Probabilistic regression

using StatisticalMeasures
import Distributions:Poisson, Normal
import Random.seed!
seed!()

y = rand(20)
ŷ = [Normal(rand(), 0.5) for i in 1:20]
ŷ[1]
Distributions.Normal{Float64}(μ=0.5015431521573479, σ=0.5)
log_loss(ŷ, y)
0.4504182739554906
weights = rand(20)
log_loss(ŷ, y, weights)
0.25880837386663325
weights = rand(20)
measurements(log_loss, ŷ, y, weights)
20-element Vector{Float64}:
 0.2917898365240672
 0.3664724439639467
 0.5909333010607659
 0.1985005077072399
 0.022487809070239242
 0.19227222448718267
 0.011362539794069986
 0.027067922361291977
 0.9983979779165483
 0.10821003183823857
 0.03394455270607971
 0.10795288969219827
 0.2188768895455741
 0.2650340179368862
 0.08330620923654473
 0.06133103675865898
 0.17247038976874973
 0.14910575372820814
 0.1837909919722805
 0.7786967749698127

An example with Count (integer) data:

y = rand(1:10, 20)
ŷ = [Poisson(10*rand()) for i in 1:20]
ŷ[1]
Distributions.Poisson{Float64}(λ=6.471248879459091)
brier_loss(ŷ, y)
0.0036111113539912033

Custom multi-target measures

Here's an example of constructing a multi-target regression measure, for data with 3 observations of a 2-component target:

using StatisticalMeasures

# last index is observation index:
y = ["X" "O" "O"; "O" "X" "X"]
ŷ = ["O" "X" "O"; "O" "O" "O"]
2×3 Matrix{String}:
 "O"  "X"  "O"
 "O"  "O"  "O"
# if prescribed, we need one "atomic weight" per component of target:
multitarget_accuracy= multimeasure(accuracy, atomic_weights=[1, 2])
multitarget_accuracy(ŷ, y)
0.5
measurements(multitarget_accuracy, ŷ, y)
3-element Vector{Float64}:
 1.0
 0.0
 0.5
# one weight per observation:
weights = [1, 2, 10]
measurements(multitarget_accuracy, ŷ, y, weights)
3-element Vector{Float64}:
 1.0
 0.0
 5.0

See multimeasure for options. Refer to the StatisticalMeausureBase.jl documentation for advanced measure customization.

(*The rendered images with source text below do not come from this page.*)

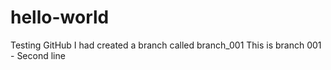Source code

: # hello-world
Testing GitHub
I had created a branch called branch_001
This is branch 001 - Second line
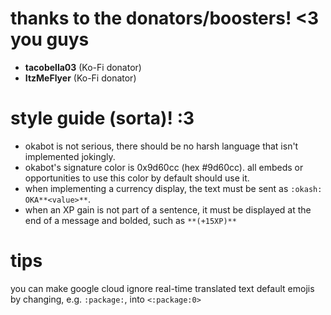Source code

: # thanks to the donators/boosters! <3 you guys
- **tacobella03** (Ko-Fi donator)
- **ItzMeFlyer** (Ko-Fi donator)

# style guide (sorta)! :3

- okabot is not serious, there should be no harsh language that isn't implemented jokingly.
- okabot's signature color is 0x9d60cc (hex #9d60cc). all embeds or opportunities to use this color by default should use it.
- when implementing a currency display, the text must be sent as `:okash: OKA**<value>**`.
- when an XP gain is not part of a sentence, it must be displayed at the end of a message and bolded, such as `**(+15XP)**`

# tips
you can make google cloud ignore real-time translated text default emojis by changing, e.g. `:package:`, into `<:package:0>`
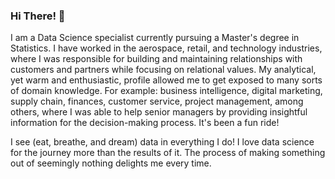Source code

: ### Hi There! :slightly_smiling_face:

<p>I am a Data Science specialist currently pursuing a Master's degree in Statistics. I have worked in the aerospace, retail, and technology industries, where I was responsible for building and maintaining relationships with customers and partners while focusing on relational values. My analytical, yet warm and enthusiastic, profile allowed me to get exposed to many sorts of domain knowledge. For example: business intelligence, digital marketing, supply chain, finances, customer service, project management, among others, where I was able to help senior managers by providing insightful information for the decision-making process. It's been a fun ride!</p>

<p>I see (eat, breathe, and dream) data in everything I do! I love data science for the journey more than the results of it. The process of making something out of seemingly nothing delights me every time.</p>

<!--
**paulaeveling/paulaeveling** is a ✨ _special_ ✨ repository because its `README.md` (this file) appears on your GitHub profile.
-->
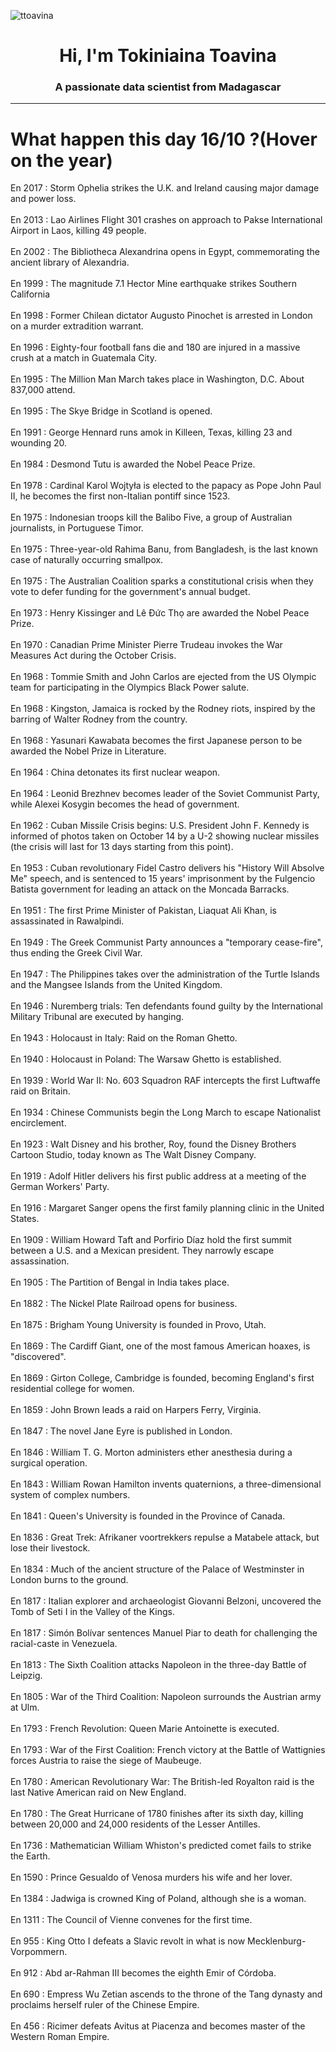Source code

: 
<p align="left"> <img src="https://komarev.com/ghpvc/?username=ttoavina&label=Profile%20views&color=0e75b6&style=flat" alt="ttoavina" /> </p>
<h1 align="center">Hi, I'm Tokiniaina Toavina</h1>
<h3 align="center">A passionate data scientist from Madagascar</h3>
    
<hr/>
<h1> What happen this day 16/10 ?(Hover on the year)</h1>

En 2017 : Storm Ophelia strikes the U.K. and Ireland causing major damage and power loss.
<br/><br/>
En 2013 : Lao Airlines Flight 301 crashes on approach to Pakse International Airport in Laos, killing 49 people.
<br/><br/>
En 2002 : The Bibliotheca Alexandrina opens in Egypt, commemorating the ancient library of Alexandria.
<br/><br/>
En 1999 : The magnitude 7.1 Hector Mine earthquake strikes Southern California
<br/><br/>
En 1998 : Former Chilean dictator Augusto Pinochet is arrested in London on a murder extradition warrant.
<br/><br/>
En 1996 : Eighty-four football fans die and 180 are injured in a massive crush at a match in Guatemala City.
<br/><br/>
En 1995 : The Million Man March takes place in Washington, D.C. About 837,000 attend.
<br/><br/>
En 1995 : The Skye Bridge in Scotland is opened.
<br/><br/>
En 1991 : George Hennard runs amok in Killeen, Texas, killing 23 and wounding 20.
<br/><br/>
En 1984 : Desmond Tutu is awarded the Nobel Peace Prize.
<br/><br/>
En 1978 : Cardinal Karol Wojtyła is elected to the papacy as Pope John Paul II, he becomes the first non-Italian pontiff since 1523.
<br/><br/>
En 1975 : Indonesian troops kill the Balibo Five, a group of Australian journalists, in Portuguese Timor.
<br/><br/>
En 1975 : Three-year-old Rahima Banu, from Bangladesh, is the last known case of naturally occurring smallpox.
<br/><br/>
En 1975 : The Australian Coalition sparks a constitutional crisis when they vote to defer funding for the government's annual budget.
<br/><br/>
En 1973 : Henry Kissinger and Lê Đức Thọ are awarded the Nobel Peace Prize.
<br/><br/>
En 1970 : Canadian Prime Minister Pierre Trudeau invokes the War Measures Act during the October Crisis.
<br/><br/>
En 1968 : Tommie Smith and John Carlos are ejected from the US Olympic team for participating in the Olympics Black Power salute.
<br/><br/>
En 1968 : Kingston, Jamaica is rocked by the Rodney riots, inspired by the barring of Walter Rodney from the country.
<br/><br/>
En 1968 : Yasunari Kawabata becomes the first Japanese person to be awarded the Nobel Prize in Literature.
<br/><br/>
En 1964 : China detonates its first nuclear weapon.
<br/><br/>
En 1964 : Leonid Brezhnev becomes leader of the Soviet Communist Party, while Alexei Kosygin becomes the head of government.
<br/><br/>
En 1962 : Cuban Missile Crisis begins: U.S. President John F. Kennedy is informed of photos taken on October 14 by a U-2 showing nuclear missiles (the crisis will last for 13 days starting from this point).
<br/><br/>
En 1953 : Cuban revolutionary Fidel Castro delivers his "History Will Absolve Me" speech, and is sentenced to 15 years' imprisonment by the Fulgencio Batista government for leading an attack on the Moncada Barracks.
<br/><br/>
En 1951 : The first Prime Minister of Pakistan, Liaquat Ali Khan, is assassinated in Rawalpindi.
<br/><br/>
En 1949 : The Greek Communist Party announces a "temporary cease-fire", thus ending the Greek Civil War.
<br/><br/>
En 1947 : The Philippines takes over the administration of the Turtle Islands and the Mangsee Islands from the United Kingdom.
<br/><br/>
En 1946 : Nuremberg trials: Ten defendants found guilty by the International Military Tribunal are executed by hanging.
<br/><br/>
En 1943 : Holocaust in Italy: Raid on the Roman Ghetto.
<br/><br/>
En 1940 : Holocaust in Poland: The Warsaw Ghetto is established.
<br/><br/>
En 1939 : World War II: No. 603 Squadron RAF intercepts the first Luftwaffe raid on Britain.
<br/><br/>
En 1934 : Chinese Communists begin the Long March to escape Nationalist encirclement.
<br/><br/>
En 1923 : Walt Disney and his brother, Roy, found the Disney Brothers Cartoon Studio, today known as The Walt Disney Company.
<br/><br/>
En 1919 : Adolf Hitler delivers his first public address at a meeting of the German Workers' Party.
<br/><br/>
En 1916 : Margaret Sanger opens the first family planning clinic in the United States.
<br/><br/>
En 1909 : William Howard Taft and Porfirio Díaz hold the first summit between a U.S. and a Mexican president. They narrowly escape assassination.
<br/><br/>
En 1905 : The Partition of Bengal in India takes place.
<br/><br/>
En 1882 : The Nickel Plate Railroad opens for business.
<br/><br/>
En 1875 : Brigham Young University is founded in Provo, Utah.
<br/><br/>
En 1869 : The Cardiff Giant, one of the most famous American hoaxes, is "discovered".
<br/><br/>
En 1869 : Girton College, Cambridge is founded, becoming England's first residential college for women.
<br/><br/>
En 1859 : John Brown leads a raid on Harpers Ferry, Virginia.
<br/><br/>
En 1847 : The novel Jane Eyre is published in London.
<br/><br/>
En 1846 : William T. G. Morton administers ether anesthesia during a surgical operation.
<br/><br/>
En 1843 : William Rowan Hamilton invents quaternions, a three-dimensional system of complex numbers.
<br/><br/>
En 1841 : Queen's University is founded in the Province of Canada.
<br/><br/>
En 1836 : Great Trek: Afrikaner voortrekkers repulse a Matabele attack, but lose their livestock.
<br/><br/>
En 1834 : Much of the ancient structure of the Palace of Westminster in London burns to the ground.
<br/><br/>
En 1817 : Italian explorer and archaeologist Giovanni Belzoni, uncovered the Tomb of Seti I in the Valley of the Kings.
<br/><br/>
En 1817 : Simón Bolívar sentences Manuel Piar to death for challenging the racial-caste in Venezuela.
<br/><br/>
En 1813 : The Sixth Coalition attacks Napoleon in the three-day Battle of Leipzig.
<br/><br/>
En 1805 : War of the Third Coalition: Napoleon surrounds the Austrian army at Ulm.
<br/><br/>
En 1793 : French Revolution: Queen Marie Antoinette is executed.
<br/><br/>
En 1793 : War of the First Coalition: French victory at the Battle of Wattignies forces Austria to raise the siege of Maubeuge.
<br/><br/>
En 1780 : American Revolutionary War: The British-led Royalton raid is the last Native American raid on New England.
<br/><br/>
En 1780 : The Great Hurricane of 1780 finishes after its sixth day, killing between 20,000 and 24,000 residents of the Lesser Antilles.
<br/><br/>
En 1736 : Mathematician William Whiston's predicted comet fails to strike the Earth.
<br/><br/>
En 1590 : Prince Gesualdo of Venosa murders his wife and her lover.
<br/><br/>
En 1384 : Jadwiga is crowned King of Poland, although she is a woman.
<br/><br/>
En 1311 : The Council of Vienne convenes for the first time.
<br/><br/>
En 955 : King Otto I defeats a Slavic revolt in what is now Mecklenburg-Vorpommern.
<br/><br/>
En 912 : Abd ar-Rahman III becomes the eighth Emir of Córdoba.
<br/><br/>
En 690 : Empress Wu Zetian ascends to the throne of the Tang dynasty and proclaims herself ruler of the Chinese Empire.
<br/><br/>
En 456 : Ricimer defeats Avitus at Piacenza and becomes master of the Western Roman Empire.
<br/><br/>
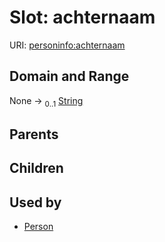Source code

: 
# Slot: achternaam




URI: [personinfo:achternaam](https://w3id.org/linkml/examples/personinfoachternaam)


## Domain and Range

None &#8594;  <sub>0..1</sub> [String](types/String.md)

## Parents


## Children


## Used by

 * [Person](Person.md)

Using losses from LossFunctions.jl

The margin losses in LossFunctions.jl can be regarded as binary probabilistic measures, but they cannot be directly called on CategoricalValues and UnivariateFinite distributions, as we do for similar measures provided by StatisticalMeasures (see Probabilistic classification above). If we want this latter behavior, then we need to wrap these losses using Measure:

using StatisticalMeasures
import LossFunctions as LF

loss = Measure(LF.L1HingeLoss())
Measure(LossFunctions.L1HingeLoss())

This loss can only be called on scalars (true for LossFunctions.jl losses since v0.10):

using CategoricalArrays
using CategoricalDistributions

y = categorical(["X", "O", "X", "X"], ordered=true)
X_probs = [0.3, 0.2, 0.4, 0.9]
ŷ = UnivariateFinite(["O", "X"], X_probs, augment=true, pool=y)
loss(ŷ[1], y[1])
1.4

This is remedied with the multimeasure wrapper:

import StatisticalMeasuresBase.Sum

loss_on_vectors = multimeasure(loss, mode=Sum())
loss_on_vectors(ŷ, y)
0.8
class_weights = Dict("X"=>1, "O"=>10)
loss_on_vectors(ŷ, y, class_weights)
1.6999999999999997
measurements(loss_on_vectors, ŷ, y)
4-element Vector{Float64}:
 1.4
 0.3999999999999999
 1.2
 0.19999999999999996

Wrap again, as shown in the preceding section, to get a multi-target version.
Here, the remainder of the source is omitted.